▶ **Supplied data**:
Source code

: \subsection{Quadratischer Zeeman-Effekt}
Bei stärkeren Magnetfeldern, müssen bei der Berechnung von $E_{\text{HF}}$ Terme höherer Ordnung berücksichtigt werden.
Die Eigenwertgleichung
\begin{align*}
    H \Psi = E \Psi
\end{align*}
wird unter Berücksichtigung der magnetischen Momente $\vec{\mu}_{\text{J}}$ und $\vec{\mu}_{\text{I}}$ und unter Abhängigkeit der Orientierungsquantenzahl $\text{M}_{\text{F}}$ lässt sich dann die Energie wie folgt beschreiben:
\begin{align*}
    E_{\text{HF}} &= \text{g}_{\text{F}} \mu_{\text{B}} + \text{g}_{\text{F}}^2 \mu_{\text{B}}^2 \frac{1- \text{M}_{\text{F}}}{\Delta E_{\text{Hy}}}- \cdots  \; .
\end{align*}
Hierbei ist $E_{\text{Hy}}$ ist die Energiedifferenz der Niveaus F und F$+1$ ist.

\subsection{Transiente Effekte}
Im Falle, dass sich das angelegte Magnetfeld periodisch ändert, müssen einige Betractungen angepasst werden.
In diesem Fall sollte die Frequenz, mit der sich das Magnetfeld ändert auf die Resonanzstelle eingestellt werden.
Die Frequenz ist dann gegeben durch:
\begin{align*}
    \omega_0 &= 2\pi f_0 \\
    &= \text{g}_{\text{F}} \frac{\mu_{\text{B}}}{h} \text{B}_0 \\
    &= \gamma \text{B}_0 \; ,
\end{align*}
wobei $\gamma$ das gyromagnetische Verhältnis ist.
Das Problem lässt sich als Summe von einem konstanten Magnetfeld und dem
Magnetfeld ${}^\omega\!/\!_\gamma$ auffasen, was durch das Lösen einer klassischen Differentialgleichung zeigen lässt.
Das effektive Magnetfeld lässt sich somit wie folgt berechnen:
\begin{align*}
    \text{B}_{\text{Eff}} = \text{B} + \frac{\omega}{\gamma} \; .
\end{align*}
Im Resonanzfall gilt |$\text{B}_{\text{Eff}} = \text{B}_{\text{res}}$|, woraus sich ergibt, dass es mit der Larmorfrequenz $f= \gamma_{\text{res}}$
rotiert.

▶ **Task brief**: Which lines of the data contain the string "frac"? Copy each of them.

▶ **Answer for the task**:
    E_{\text{HF}} &= \text{g}_{\text{F}} \mu_{\text{B}} + \text{g}_{\text{F}}^2 \mu_{\text{B}}^2 \frac{1- \text{M}_{\text{F}}}{\Delta E_{\text{Hy}}}- \cdots  \; .
    &= \text{g}_{\text{F}} \frac{\mu_{\text{B}}}{h} \text{B}_0 \\
    \text{B}_{\text{Eff}} = \text{B} + \frac{\omega}{\gamma} \; .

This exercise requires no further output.